Comme nous l'avons souligné, l'approche scientifique des mondes virtuels tente de comprendre l'évolution du simple vers le complexe par une approche synthétique. Elle représente une sorte de microscope ou de télescope qui nous permet de voir ce qui sinon ne pourrait être vu. L'art y trouve sa place comme un contrepoids et un complément, de telle manière qu'ensemble, ils complètent le processus de découverte. En effet, tout scientifique souhaitant comprendre ou expliquer la complexité doit créer un nouveau vocabulaire, souvent visuel, pour le faire. C'est un processus qui relève autant de l'imagination et de l'esthétique que de la rigueur et du rationnel. C'est la première raison qui justifie une collaboration étroite avec des artistes. La seconde réside dans le fait que les mondes virtuels représentent une forme d'expression artistique prometteuse. Lorsque nous parlons d'art, nous pensons généralement à un objet physique, comme un tableau ou une sculpture. Néanmoins, une pièce artistique réside également dans les émotions et les concepts qui sont produits par notre intellect. Les œuvres synthétisent ainsi des sortes d'univers virtuels dans nos esprits, mais ces expériences mentales ne sont généralement pas interactives. Avec l'approche des mondes virtuels, fondée sur l'utilisation des réseaux d'ordinateurs, une nouvelle forme d'expression artistique immersive et interactive est en train de naître.
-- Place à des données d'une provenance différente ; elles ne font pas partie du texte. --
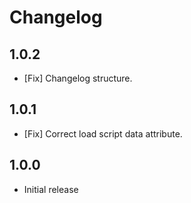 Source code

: # Changelog

## 1.0.2
- [Fix] Changelog structure.

## 1.0.1
- [Fix] Correct load script data attribute. 

## 1.0.0
- Initial release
Les mondes virtuels représentent une perspective fascinante à l'aube du troisième millénaire. Ce domaine hérite des travaux effectués dans les sciences de la complexité et plus spécifiquement de la vie artificielle dont ils étendent les objectifs, au delà du biologique, à toutes les échelles du monde physique. Ils soulèvent également de nombreuses questions philosophiques sur la réalité et notre place dans l'univers. A côté des travaux de recherche et des développements technologiques, des débats philosophiques et épistémologiques, des productions artistiques, pourquoi une telle approche devrait-elle être soutenue ?
Il existe de nombreuses raisons pour cela, mais l'une des plus importantes réside dans les applications potentielles : jeux en réseau, simulations, universités et musées virtuels, commerce électronique, communautés virtuelles, et bien plus encore, jusqu'à des applications auxquelles nous n'avons encore jamais pensé.


Références

[1] Heudin, J.C., 1994, La Vie Artificielle, Editions Hermès Sciences, Paris.
[2] Heudin, J.C., 1998, L'évolution au bord du chaos, Editions Hermès Sciences, Paris.
[3] Heudin, J.C., 1998, Virtual Worlds - Synthetic Universes, Digital Life, and Complexity, Perseus Books, Reading (USA).